##### Source records
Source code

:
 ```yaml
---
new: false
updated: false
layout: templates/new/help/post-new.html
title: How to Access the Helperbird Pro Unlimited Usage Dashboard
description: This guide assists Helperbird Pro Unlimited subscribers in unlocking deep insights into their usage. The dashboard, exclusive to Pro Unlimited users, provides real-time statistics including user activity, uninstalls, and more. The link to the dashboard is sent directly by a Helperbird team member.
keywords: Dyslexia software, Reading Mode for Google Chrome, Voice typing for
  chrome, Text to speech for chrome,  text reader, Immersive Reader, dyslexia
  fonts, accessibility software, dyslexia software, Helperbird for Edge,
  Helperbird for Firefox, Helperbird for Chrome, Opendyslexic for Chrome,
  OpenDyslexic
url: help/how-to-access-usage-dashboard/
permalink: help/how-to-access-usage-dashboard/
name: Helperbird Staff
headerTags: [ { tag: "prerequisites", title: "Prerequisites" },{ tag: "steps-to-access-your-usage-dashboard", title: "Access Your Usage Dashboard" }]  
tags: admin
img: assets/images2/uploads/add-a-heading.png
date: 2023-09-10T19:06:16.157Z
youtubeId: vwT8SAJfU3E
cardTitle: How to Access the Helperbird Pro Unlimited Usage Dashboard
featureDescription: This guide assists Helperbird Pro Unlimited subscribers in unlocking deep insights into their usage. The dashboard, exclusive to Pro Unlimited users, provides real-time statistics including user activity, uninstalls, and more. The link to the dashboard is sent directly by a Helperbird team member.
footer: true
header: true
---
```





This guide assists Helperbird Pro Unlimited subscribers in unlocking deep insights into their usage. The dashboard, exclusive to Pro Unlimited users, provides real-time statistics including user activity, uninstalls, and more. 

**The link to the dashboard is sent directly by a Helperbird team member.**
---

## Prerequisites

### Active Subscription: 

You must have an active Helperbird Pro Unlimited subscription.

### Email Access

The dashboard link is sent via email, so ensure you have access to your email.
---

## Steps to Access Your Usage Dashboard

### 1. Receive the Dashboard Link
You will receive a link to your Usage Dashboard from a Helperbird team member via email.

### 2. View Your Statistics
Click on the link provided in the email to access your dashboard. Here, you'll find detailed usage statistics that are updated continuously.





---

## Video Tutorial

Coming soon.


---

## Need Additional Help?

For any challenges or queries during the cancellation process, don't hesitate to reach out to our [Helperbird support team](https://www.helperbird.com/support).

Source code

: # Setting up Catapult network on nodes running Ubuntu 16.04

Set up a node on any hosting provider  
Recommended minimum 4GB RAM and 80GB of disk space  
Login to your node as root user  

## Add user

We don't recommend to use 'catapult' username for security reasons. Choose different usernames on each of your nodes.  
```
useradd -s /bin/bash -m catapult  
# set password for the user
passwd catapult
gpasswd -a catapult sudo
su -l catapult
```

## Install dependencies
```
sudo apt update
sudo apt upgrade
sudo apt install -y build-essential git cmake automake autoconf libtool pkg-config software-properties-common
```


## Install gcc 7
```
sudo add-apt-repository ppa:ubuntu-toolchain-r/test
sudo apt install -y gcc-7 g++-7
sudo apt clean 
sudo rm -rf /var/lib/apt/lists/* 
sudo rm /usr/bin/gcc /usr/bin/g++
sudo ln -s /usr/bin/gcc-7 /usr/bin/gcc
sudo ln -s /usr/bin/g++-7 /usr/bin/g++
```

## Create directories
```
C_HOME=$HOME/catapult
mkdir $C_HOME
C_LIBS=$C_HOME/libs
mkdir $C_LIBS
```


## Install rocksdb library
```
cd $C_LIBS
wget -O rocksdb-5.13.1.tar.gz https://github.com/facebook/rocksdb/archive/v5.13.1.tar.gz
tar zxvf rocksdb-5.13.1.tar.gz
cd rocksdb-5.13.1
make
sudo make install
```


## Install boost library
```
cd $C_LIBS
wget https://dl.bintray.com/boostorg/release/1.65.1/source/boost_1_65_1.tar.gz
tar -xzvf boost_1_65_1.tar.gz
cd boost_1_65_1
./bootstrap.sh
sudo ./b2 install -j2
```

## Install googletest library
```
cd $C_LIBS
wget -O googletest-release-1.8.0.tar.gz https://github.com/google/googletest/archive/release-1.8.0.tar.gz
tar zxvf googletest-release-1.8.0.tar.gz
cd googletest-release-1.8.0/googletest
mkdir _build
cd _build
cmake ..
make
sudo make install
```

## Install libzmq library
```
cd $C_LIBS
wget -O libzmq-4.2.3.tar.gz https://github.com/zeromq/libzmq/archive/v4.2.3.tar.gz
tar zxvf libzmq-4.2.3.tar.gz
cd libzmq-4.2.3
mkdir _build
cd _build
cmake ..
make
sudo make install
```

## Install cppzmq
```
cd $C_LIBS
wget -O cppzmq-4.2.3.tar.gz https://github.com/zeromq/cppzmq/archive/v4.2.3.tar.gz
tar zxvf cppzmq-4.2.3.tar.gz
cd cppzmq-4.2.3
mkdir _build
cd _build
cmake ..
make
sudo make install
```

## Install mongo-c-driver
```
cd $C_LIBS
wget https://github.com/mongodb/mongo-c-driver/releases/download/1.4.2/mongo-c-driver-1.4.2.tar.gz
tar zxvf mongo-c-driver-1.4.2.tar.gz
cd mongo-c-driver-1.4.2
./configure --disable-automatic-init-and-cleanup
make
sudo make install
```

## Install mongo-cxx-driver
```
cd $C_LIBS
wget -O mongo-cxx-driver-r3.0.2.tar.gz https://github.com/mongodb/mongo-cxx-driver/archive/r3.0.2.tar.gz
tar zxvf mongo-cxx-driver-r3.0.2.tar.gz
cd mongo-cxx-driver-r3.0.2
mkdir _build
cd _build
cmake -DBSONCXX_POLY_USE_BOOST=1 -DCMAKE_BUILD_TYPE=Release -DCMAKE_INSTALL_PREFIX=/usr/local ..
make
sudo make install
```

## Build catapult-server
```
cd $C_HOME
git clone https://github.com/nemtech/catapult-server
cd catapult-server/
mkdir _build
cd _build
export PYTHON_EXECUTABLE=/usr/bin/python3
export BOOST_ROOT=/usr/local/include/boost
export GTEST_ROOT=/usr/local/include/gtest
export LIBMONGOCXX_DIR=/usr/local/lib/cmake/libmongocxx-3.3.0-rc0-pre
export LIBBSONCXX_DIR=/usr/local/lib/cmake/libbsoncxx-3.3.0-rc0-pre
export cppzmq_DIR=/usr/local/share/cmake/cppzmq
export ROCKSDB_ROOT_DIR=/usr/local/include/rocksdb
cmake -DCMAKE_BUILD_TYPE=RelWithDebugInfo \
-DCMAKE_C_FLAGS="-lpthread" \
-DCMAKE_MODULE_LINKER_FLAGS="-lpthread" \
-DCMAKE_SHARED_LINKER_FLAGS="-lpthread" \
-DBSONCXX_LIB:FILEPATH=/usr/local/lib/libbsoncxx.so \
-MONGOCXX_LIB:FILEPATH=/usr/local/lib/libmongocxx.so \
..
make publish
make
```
##########
> _Task details_
Copy out the records shown above, every one, exactly.

> _Solution to this problem_
Source code

:
 ```yaml
---
new: false
updated: false
layout: templates/new/help/post-new.html
title: How to Access the Helperbird Pro Unlimited Usage Dashboard
description: This guide assists Helperbird Pro Unlimited subscribers in unlocking deep insights into their usage. The dashboard, exclusive to Pro Unlimited users, provides real-time statistics including user activity, uninstalls, and more. The link to the dashboard is sent directly by a Helperbird team member.
keywords: Dyslexia software, Reading Mode for Google Chrome, Voice typing for
  chrome, Text to speech for chrome,  text reader, Immersive Reader, dyslexia
  fonts, accessibility software, dyslexia software, Helperbird for Edge,
  Helperbird for Firefox, Helperbird for Chrome, Opendyslexic for Chrome,
  OpenDyslexic
url: help/how-to-access-usage-dashboard/
permalink: help/how-to-access-usage-dashboard/
name: Helperbird Staff
headerTags: [ { tag: "prerequisites", title: "Prerequisites" },{ tag: "steps-to-access-your-usage-dashboard", title: "Access Your Usage Dashboard" }]  
tags: admin
img: assets/images2/uploads/add-a-heading.png
date: 2023-09-10T19:06:16.157Z
youtubeId: vwT8SAJfU3E
cardTitle: How to Access the Helperbird Pro Unlimited Usage Dashboard
featureDescription: This guide assists Helperbird Pro Unlimited subscribers in unlocking deep insights into their usage. The dashboard, exclusive to Pro Unlimited users, provides real-time statistics including user activity, uninstalls, and more. The link to the dashboard is sent directly by a Helperbird team member.
footer: true
header: true
---
```





This guide assists Helperbird Pro Unlimited subscribers in unlocking deep insights into their usage. The dashboard, exclusive to Pro Unlimited users, provides real-time statistics including user activity, uninstalls, and more. 

**The link to the dashboard is sent directly by a Helperbird team member.**
---

## Prerequisites

### Active Subscription: 

You must have an active Helperbird Pro Unlimited subscription.

### Email Access

The dashboard link is sent via email, so ensure you have access to your email.
---

## Steps to Access Your Usage Dashboard

### 1. Receive the Dashboard Link
You will receive a link to your Usage Dashboard from a Helperbird team member via email.

### 2. View Your Statistics
Click on the link provided in the email to access your dashboard. Here, you'll find detailed usage statistics that are updated continuously.





---

## Video Tutorial

Coming soon.


---

## Need Additional Help?

For any challenges or queries during the cancellation process, don't hesitate to reach out to our [Helperbird support team](https://www.helperbird.com/support).

Source code

: # Setting up Catapult network on nodes running Ubuntu 16.04

Set up a node on any hosting provider  
Recommended minimum 4GB RAM and 80GB of disk space  
Login to your node as root user  

## Add user

We don't recommend to use 'catapult' username for security reasons. Choose different usernames on each of your nodes.  
```
useradd -s /bin/bash -m catapult  
# set password for the user
passwd catapult
gpasswd -a catapult sudo
su -l catapult
```

## Install dependencies
```
sudo apt update
sudo apt upgrade
sudo apt install -y build-essential git cmake automake autoconf libtool pkg-config software-properties-common
```


## Install gcc 7
```
sudo add-apt-repository ppa:ubuntu-toolchain-r/test
sudo apt install -y gcc-7 g++-7
sudo apt clean 
sudo rm -rf /var/lib/apt/lists/* 
sudo rm /usr/bin/gcc /usr/bin/g++
sudo ln -s /usr/bin/gcc-7 /usr/bin/gcc
sudo ln -s /usr/bin/g++-7 /usr/bin/g++
```

## Create directories
```
C_HOME=$HOME/catapult
mkdir $C_HOME
C_LIBS=$C_HOME/libs
mkdir $C_LIBS
```


## Install rocksdb library
```
cd $C_LIBS
wget -O rocksdb-5.13.1.tar.gz https://github.com/facebook/rocksdb/archive/v5.13.1.tar.gz
tar zxvf rocksdb-5.13.1.tar.gz
cd rocksdb-5.13.1
make
sudo make install
```


## Install boost library
```
cd $C_LIBS
wget https://dl.bintray.com/boostorg/release/1.65.1/source/boost_1_65_1.tar.gz
tar -xzvf boost_1_65_1.tar.gz
cd boost_1_65_1
./bootstrap.sh
sudo ./b2 install -j2
```

## Install googletest library
```
cd $C_LIBS
wget -O googletest-release-1.8.0.tar.gz https://github.com/google/googletest/archive/release-1.8.0.tar.gz
tar zxvf googletest-release-1.8.0.tar.gz
cd googletest-release-1.8.0/googletest
mkdir _build
cd _build
cmake ..
make
sudo make install
```

## Install libzmq library
```
cd $C_LIBS
wget -O libzmq-4.2.3.tar.gz https://github.com/zeromq/libzmq/archive/v4.2.3.tar.gz
tar zxvf libzmq-4.2.3.tar.gz
cd libzmq-4.2.3
mkdir _build
cd _build
cmake ..
make
sudo make install
```

## Install cppzmq
```
cd $C_LIBS
wget -O cppzmq-4.2.3.tar.gz https://github.com/zeromq/cppzmq/archive/v4.2.3.tar.gz
tar zxvf cppzmq-4.2.3.tar.gz
cd cppzmq-4.2.3
mkdir _build
cd _build
cmake ..
make
sudo make install
```

## Install mongo-c-driver
```
cd $C_LIBS
wget https://github.com/mongodb/mongo-c-driver/releases/download/1.4.2/mongo-c-driver-1.4.2.tar.gz
tar zxvf mongo-c-driver-1.4.2.tar.gz
cd mongo-c-driver-1.4.2
./configure --disable-automatic-init-and-cleanup
make
sudo make install
```

## Install mongo-cxx-driver
```
cd $C_LIBS
wget -O mongo-cxx-driver-r3.0.2.tar.gz https://github.com/mongodb/mongo-cxx-driver/archive/r3.0.2.tar.gz
tar zxvf mongo-cxx-driver-r3.0.2.tar.gz
cd mongo-cxx-driver-r3.0.2
mkdir _build
cd _build
cmake -DBSONCXX_POLY_USE_BOOST=1 -DCMAKE_BUILD_TYPE=Release -DCMAKE_INSTALL_PREFIX=/usr/local ..
make
sudo make install
```

## Build catapult-server
```
cd $C_HOME
git clone https://github.com/nemtech/catapult-server
cd catapult-server/
mkdir _build
cd _build
export PYTHON_EXECUTABLE=/usr/bin/python3
export BOOST_ROOT=/usr/local/include/boost
export GTEST_ROOT=/usr/local/include/gtest
export LIBMONGOCXX_DIR=/usr/local/lib/cmake/libmongocxx-3.3.0-rc0-pre
export LIBBSONCXX_DIR=/usr/local/lib/cmake/libbsoncxx-3.3.0-rc0-pre
export cppzmq_DIR=/usr/local/share/cmake/cppzmq
export ROCKSDB_ROOT_DIR=/usr/local/include/rocksdb
cmake -DCMAKE_BUILD_TYPE=RelWithDebugInfo \
-DCMAKE_C_FLAGS="-lpthread" \
-DCMAKE_MODULE_LINKER_FLAGS="-lpthread" \
-DCMAKE_SHARED_LINKER_FLAGS="-lpthread" \
-DBSONCXX_LIB:FILEPATH=/usr/local/lib/libbsoncxx.so \
-MONGOCXX_LIB:FILEPATH=/usr/local/lib/libmongocxx.so \
..
make publish
make
```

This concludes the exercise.